NeurIPS 2025 Paper Announcements

We are excited to announce that REALM will be presenting two papers at NeurIPS 2025! Below you can find a brief description and dedicated project website for each paper.

Neural Combinatorial Optimization for Time Dependent Traveling Salesman Problem

Ruixiao Yang and Chuchu Fan
MIT

Website | Code

The paper addresses the Time-Dependent Traveling Salesman Problem (TDTSP), in which travel times between locations vary with departure time due to real-world factors such as traffic congestion.
We propose a novel neural architecture that uses an adjacency tensor and a dual-graph attention encoder to capture complex spatiotemporal dynamics simultaneously. The solution also includes an inference-time Mixture of Experts (MoE) and local search refinement to handle instances in which temporal dependencies significantly alter the optimal route.
The model achieves state-of-the-art performance, outperforming existing heuristics and neural baselines as problem sizes grow. Beyond performance, we find that many TDTSP instances in real-world data maintain static optimal solutions, prompting us to propose a more rigorous evaluation method focused on “selected instances” in which time-aware routing provides real benefits.

HMARL-CBF – Hierarchical Multi-Agent Reinforcement Learning with Control Barrier Functions for Safety-Critical Autonomous Systems

H M Sabbir Ahmad^1,2, Ehsan Sabouni¹, Alex Wasilkoff¹, Param Budhraja¹, Zijian Guo¹, Songyuan Zhang², Chuchu Fan²,Christos G. Cassandras¹,Wenchao Li¹
¹BU ²MIT

Website

This paper addresses the problem of safe policy learning for safety-critical multi-agent autonomous systems.
We introduce a novel centralized-training–decentralized-execution (CTDE) hierarchical multi-agent reinforcement learning framework that guarantees safety using Control Barrier Functions (CBFs).

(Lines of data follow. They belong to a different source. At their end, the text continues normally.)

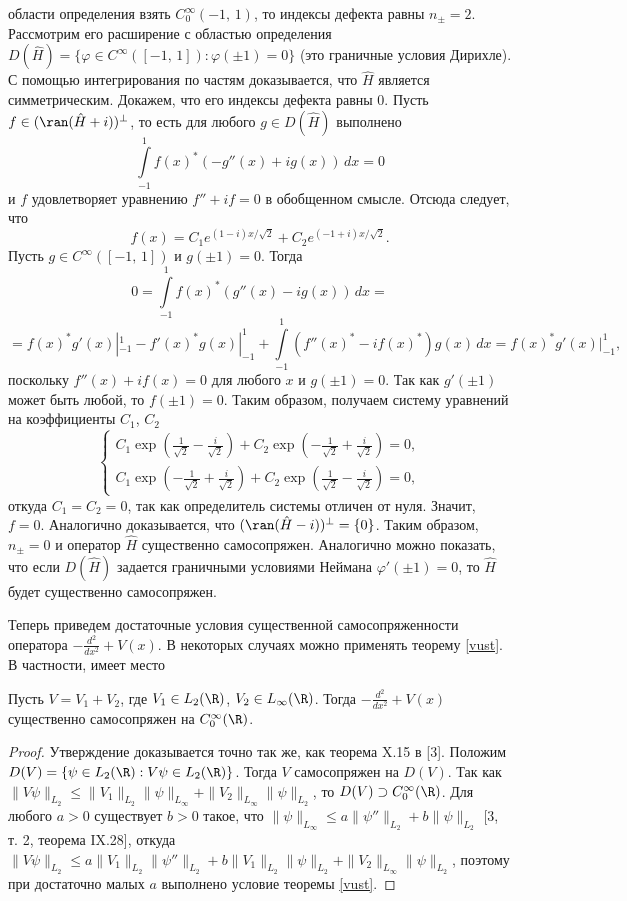 \documentclass[a4paper
]{article}
\begin{document}
области определения взять $C_0^\infty(-1, \, 1)$, то индексы дефекта
равны $n_{\pm}=2$. Рассмотрим его расширение с областью определения
$D(\hat H)=\{ \varphi\in C^\infty([-1, \, 1]):\varphi(\pm 1)=0\}$
(это граничные условия Дирихле). С
помощью интегрирования по частям доказывается, что $\hat H$ является
симметрическим. Докажем, что его индексы дефекта равны 0. Пусть
$f\in (\ran(\hat H+i))^{\bot}$, то есть для
любого $g\in D(\hat H)$ выполнено $$\int \limits _{-1}^{1} f(x)^*
(-g''(x)+ig(x))\, dx=0$$ и $f$ удовлетворяет уравнению
$f''+if=0$ в обобщенном смысле. Отсюда следует, что
$$f(x)=C_1e^{(1-i)x/\sqrt{2}}+C_2e^{(-1+i)x/\sqrt{2}}.$$ Пусть $g\in
C^\infty([-1, \, 1])$ и $g(\pm 1)=0$. Тогда
$$0=\int \limits _{-1}^1f(x)^*(g''(x)-ig(x))\, dx=$$
$$=f(x)^*g'(x)|_{-1}^{1}-f'(x)^*g(x)|_{-1}^{1}+\int \limits_{-1}^1
(f''(x)^*-if(x)^*)g(x)\, dx=f(x)^*g'(x)|_{-1}^1,$$ поскольку
$f''(x)+if(x)=0$ для любого $x$ и $g(\pm 1)=0$. Так как $g'(\pm 1)$
может быть любой, то $f(\pm 1)=0$. Таким образом, получаем систему
уравнений на коэффициенты $C_1$, $C_2$ $$\left\{\begin{array}{l}
C_1\exp\left(\frac{1}{\sqrt{2}}-\frac{i}{\sqrt{2}}\right)
+C_2\exp\left(-\frac{1}{\sqrt{2}}+\frac{i}{\sqrt{2}}\right)
=0, \\ C_1\exp\left(-\frac{1}{\sqrt{2}}+\frac{i}
{\sqrt{2}}\right)+C_2\exp\left(\frac{1}{\sqrt{2}}
-\frac{i}{\sqrt{2}}\right)=0,\end{array}\right.$$
откуда $C_1=C_2=0$, так как определитель системы отличен от нуля.
Значит, $f=0$. Аналогично доказывается, что $(\ran(\hat H-i))^{\bot}
=\{0\}$. Таким образом, $n_\pm=0$ и оператор $\hat H$ существенно самосопряжен.
Аналогично можно показать, что если $D(\hat H)$ задается граничными
условиями Неймана $\varphi'(\pm 1)=0$, то $\hat H$ будет существенно
самосопряжен. \par
Теперь приведем достаточные условия существенной самосопряженности
оператора $-\frac{d^2}{dx^2}+V(x)$. В некоторых случаях можно применять
теорему \ref{vust}. В частности, имеет место
\begin{Sta}
Пусть $V=V_1+V_2$, где $V_1\in L_2(\R)$, $V_2\in L_\infty(\R)$. Тогда
$-\frac{d^2}{dx^2}+V(x)$ существенно самосопряжен на $C_0^\infty(\R)$.
\end{Sta}
\begin{proof}
Утверждение доказывается точно так же, как теорема X.15 в [3].
Положим $D(V)=\{\psi\in L_2(\R):V\psi\in L_2(\R)\}$. Тогда $V$ самосопряжен
на $D(V)$. Так как $\|V\psi\|_{L_2}\le \|V_1\|_{L_2}\|\psi\|_{L_\infty}
+\|V_2\|_{L_\infty}\|\psi\|_{L_2}$, то $D(V)\supset C_0^\infty(\R)$.
Для любого $a>0$ существует $b>0$ такое, что $\|\psi\|_{L_\infty}
\le a\|\psi''\|_{L_2}+b\|\psi\|_{L_2}$ [3, т. 2, теорема IX.28],
откуда $\|V\psi\|_{L_2}\le a\|V_1\|_{L_2}\|\psi''\|_{L_2}+b\|V_1\|_{L_2}
\|\psi\|_{L_2}+\|V_2\|_{L_\infty}\|\psi\|_{L_2}$, поэтому при достаточно
малых $a$ выполнено условие теоремы \ref{vust}.
\end{proof}
\end{document}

This approach enforces pointwise-in-time safety constraints throughout both training and execution across each trajectory.
Our hierarchical structure leverages skill-based decomposition, where the high-level policy coordinates cooperative behaviors across agents, while the low-level policy learns and executes safe skills guided by CBF-based safety constraints. This design guarantees safety both during training and in real-world deployment.
We validate our proposed approach on challenging conflicting environment scenarios where a large number of agents must each travel safely from their origin to their destination without colliding with other agents. Simulation results demonstrate superior performance and safety compliance, achieving a near-perfect (>= 95%) success/safety rate compared to existing benchmark methods.